This is enigmatic. All the other 14 steps
of the seder connote an action of some
sort: Kiddush, washing hands, dipping a
vegetable, breaking the matzah, saying
the haggadah, etc. What is the significance
of this 15th step where we do nothing,
but simply believe that G-d was pleased
with our seder?
In truth, this is the climax of the seder.
One of our false ego’s favorite lines is:
“You are not good enough.” You commit
to learning Torah twenty minutes a day,
and your false ego comes and says: only
twenty minutes? What can you learn
already in twenty minutes?
You spend fifteen dollars and buy your
wife flowers; your ego says: that’s all you
spend on your wife?!
You gave someone collecting money for
charity ten dollars, afterwards your ego
says: you are not good enough, why
didn’t you give him twenty dollars?
Any project we do, there is that little
voice inside that comes and says: “Not
good enough.”
Remember this rule: This is the voice of
the yetzer hara, of the negative
inclination, of the false ego.
Of course we should always improve,
and there is always room for
improvement. But this isn’t the intention
of our ego. It has one intention–to make
us feel dejected and take the life out of
life. For how does it make you feel when
you think “not enough”? Does it inspire
you or paralyze you? Does it motivate
you or crush you? It makes you a smaller
person, it makes you think less of
yourself; it makes you think that your
actions are worthless. It drains you from
your vitality and zest. It ultimately causes
you to do less, not more.
It has nothing to do with the truth or with
G-d; it is a creation of a false ego.
The Jewish way must be different. Once
something was done, we say: I have done
the best I could have done in the moment.
I trust that my sincerity will be seen.
Better a Red Matzah than a Red Face
The story took place during a Pesach
meal of the sixth Lubavitcher Rebbe,
Rabbi Yosef Yitzchak Schneerson (1880-
1950), during which he was accompanied
by several of his Chasidim, on one of the
days of Pesach in the mid-1940s.
The Rebbe was sitting at the head of the
table, with about a minyan of Chasidim
around the table eating.

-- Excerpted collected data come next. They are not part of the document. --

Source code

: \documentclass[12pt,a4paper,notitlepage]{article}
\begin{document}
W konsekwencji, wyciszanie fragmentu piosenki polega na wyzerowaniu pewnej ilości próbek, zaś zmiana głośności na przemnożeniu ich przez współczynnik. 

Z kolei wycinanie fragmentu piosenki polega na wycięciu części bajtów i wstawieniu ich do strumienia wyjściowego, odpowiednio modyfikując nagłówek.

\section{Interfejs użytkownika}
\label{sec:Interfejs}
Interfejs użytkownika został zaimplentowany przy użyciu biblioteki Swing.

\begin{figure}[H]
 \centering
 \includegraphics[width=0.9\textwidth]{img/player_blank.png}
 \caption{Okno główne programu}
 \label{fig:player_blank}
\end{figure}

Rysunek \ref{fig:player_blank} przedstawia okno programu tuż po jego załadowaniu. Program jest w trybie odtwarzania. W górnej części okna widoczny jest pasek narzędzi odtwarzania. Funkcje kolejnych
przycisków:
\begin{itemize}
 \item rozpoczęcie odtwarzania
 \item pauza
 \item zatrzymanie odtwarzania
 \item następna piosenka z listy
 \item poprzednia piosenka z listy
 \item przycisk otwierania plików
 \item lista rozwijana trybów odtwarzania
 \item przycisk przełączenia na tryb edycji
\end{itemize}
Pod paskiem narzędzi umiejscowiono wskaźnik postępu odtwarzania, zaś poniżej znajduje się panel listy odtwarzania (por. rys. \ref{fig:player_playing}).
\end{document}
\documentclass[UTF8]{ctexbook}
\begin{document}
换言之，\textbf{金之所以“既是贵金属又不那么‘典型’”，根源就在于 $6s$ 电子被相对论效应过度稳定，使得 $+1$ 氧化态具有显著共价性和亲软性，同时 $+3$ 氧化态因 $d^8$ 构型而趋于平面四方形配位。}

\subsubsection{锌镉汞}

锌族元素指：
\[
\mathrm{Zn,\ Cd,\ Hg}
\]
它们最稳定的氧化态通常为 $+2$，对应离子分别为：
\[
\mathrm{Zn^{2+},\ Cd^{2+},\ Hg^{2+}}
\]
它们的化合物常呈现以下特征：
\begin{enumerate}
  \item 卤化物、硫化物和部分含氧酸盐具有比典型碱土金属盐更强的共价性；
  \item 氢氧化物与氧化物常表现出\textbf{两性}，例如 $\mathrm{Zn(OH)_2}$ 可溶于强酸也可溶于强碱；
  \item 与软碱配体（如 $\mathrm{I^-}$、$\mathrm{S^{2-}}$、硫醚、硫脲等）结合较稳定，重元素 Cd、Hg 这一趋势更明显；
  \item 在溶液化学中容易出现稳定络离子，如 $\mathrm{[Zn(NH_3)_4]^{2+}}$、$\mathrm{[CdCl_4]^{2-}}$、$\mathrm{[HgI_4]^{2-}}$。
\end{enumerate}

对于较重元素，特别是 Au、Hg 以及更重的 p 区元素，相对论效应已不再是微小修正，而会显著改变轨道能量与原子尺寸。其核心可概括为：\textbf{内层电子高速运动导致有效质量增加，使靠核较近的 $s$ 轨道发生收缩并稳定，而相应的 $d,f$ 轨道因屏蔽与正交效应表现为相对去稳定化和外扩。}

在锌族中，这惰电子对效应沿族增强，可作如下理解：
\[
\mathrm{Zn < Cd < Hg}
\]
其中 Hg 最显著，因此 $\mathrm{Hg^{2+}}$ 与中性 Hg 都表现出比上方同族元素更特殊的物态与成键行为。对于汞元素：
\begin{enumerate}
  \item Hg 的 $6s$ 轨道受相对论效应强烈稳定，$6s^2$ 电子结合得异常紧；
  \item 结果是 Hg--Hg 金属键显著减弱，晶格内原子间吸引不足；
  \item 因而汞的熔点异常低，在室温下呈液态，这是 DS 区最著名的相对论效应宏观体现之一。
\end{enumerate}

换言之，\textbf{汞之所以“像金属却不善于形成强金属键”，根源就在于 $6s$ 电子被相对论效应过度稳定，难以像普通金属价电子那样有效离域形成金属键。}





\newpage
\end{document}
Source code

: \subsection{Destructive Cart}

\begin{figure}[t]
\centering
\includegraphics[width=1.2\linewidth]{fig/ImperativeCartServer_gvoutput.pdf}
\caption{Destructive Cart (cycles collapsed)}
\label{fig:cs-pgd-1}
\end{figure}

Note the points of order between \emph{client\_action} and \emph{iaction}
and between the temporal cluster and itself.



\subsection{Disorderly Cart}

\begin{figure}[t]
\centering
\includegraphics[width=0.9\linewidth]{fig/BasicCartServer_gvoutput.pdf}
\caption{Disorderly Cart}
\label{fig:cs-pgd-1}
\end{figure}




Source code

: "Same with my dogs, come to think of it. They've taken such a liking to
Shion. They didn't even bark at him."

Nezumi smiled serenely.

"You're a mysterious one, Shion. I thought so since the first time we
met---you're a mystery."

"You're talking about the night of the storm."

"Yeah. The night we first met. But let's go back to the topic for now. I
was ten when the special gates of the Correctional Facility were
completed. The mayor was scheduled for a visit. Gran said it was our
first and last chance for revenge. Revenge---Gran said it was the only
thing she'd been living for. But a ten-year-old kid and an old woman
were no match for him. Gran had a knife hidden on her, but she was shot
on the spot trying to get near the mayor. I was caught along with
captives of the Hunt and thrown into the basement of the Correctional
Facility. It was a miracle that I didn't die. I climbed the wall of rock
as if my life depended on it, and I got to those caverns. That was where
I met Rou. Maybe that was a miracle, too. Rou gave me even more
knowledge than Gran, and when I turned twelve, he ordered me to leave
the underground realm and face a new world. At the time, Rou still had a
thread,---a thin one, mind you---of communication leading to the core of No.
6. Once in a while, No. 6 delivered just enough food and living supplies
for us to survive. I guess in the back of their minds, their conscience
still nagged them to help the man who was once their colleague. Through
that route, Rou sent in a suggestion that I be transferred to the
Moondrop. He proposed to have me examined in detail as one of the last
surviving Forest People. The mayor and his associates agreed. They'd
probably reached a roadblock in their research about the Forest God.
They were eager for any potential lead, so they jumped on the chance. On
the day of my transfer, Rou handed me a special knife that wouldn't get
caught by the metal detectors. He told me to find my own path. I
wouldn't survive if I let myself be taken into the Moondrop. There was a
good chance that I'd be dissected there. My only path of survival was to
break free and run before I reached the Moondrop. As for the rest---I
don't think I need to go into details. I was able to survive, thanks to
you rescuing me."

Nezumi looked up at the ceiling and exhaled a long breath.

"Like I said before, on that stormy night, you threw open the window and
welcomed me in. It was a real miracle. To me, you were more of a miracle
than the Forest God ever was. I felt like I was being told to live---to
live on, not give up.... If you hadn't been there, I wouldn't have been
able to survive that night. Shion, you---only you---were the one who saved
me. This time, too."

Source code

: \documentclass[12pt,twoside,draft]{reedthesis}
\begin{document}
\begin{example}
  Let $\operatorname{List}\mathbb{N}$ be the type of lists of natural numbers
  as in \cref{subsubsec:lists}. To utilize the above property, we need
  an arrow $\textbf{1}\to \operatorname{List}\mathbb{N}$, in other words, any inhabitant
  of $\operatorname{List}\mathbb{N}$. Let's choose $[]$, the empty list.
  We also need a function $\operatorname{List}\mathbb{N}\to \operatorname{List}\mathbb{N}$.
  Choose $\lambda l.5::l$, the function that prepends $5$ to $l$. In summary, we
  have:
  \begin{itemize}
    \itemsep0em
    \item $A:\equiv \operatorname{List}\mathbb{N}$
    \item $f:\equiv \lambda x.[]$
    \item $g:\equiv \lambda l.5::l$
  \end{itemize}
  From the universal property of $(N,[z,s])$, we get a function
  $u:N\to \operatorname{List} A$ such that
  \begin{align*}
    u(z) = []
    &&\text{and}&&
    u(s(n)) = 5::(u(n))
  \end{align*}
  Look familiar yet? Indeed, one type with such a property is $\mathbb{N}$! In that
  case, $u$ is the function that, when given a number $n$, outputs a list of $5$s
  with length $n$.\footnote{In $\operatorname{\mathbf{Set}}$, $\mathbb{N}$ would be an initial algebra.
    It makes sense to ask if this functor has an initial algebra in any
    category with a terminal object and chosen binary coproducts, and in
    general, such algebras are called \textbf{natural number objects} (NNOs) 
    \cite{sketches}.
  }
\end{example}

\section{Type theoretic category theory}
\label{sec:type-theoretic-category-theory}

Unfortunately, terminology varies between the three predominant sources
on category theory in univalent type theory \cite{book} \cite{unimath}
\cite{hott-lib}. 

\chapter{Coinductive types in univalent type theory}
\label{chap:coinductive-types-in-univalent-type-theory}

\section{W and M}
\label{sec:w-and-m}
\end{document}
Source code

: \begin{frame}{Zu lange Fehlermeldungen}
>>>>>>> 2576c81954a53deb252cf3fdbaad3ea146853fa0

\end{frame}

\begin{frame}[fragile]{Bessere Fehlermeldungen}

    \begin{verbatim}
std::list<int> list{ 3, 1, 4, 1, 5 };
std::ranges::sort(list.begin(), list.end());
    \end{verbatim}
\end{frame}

Rabbi Nissan
Mindel, one of his secretaries, was
among the Chasidim at that meal; he
wrote the following story in his diary.
Present at the time of the meal, as was
usually the case, were also young men
and yeshiva students, who stood in the
room during the meal and observed and
listened.
One of the guests eating at the table was
a non-Chabadnik who, not accustomed to
the Chassidic custom not to dip the
matzah into any liquid, dipped his matzah
into the bowl of borsht. The young men
in the room were disturbed at this
infraction and started to rebuke this
fellow. There was somewhat of a
commotion – which eventually reached
the attention of the Lubavitcher Rebbe.
The Rebbe asked Rabbi Shmuel Levitin
(he was my father’s great uncle), what
the commotion was about. When Reb
Shmuel found out and conveyed the
details of this incident to the Lubavitcher
Rebbe, the Rebbe turned to the young
men and the yeshiva boys and with a
serious expression said: “Es is besser tzu
machen di matzah reit, vit dem ponim
reit.” “It is preferable to make the Matzah
red, than to make one’s face red.”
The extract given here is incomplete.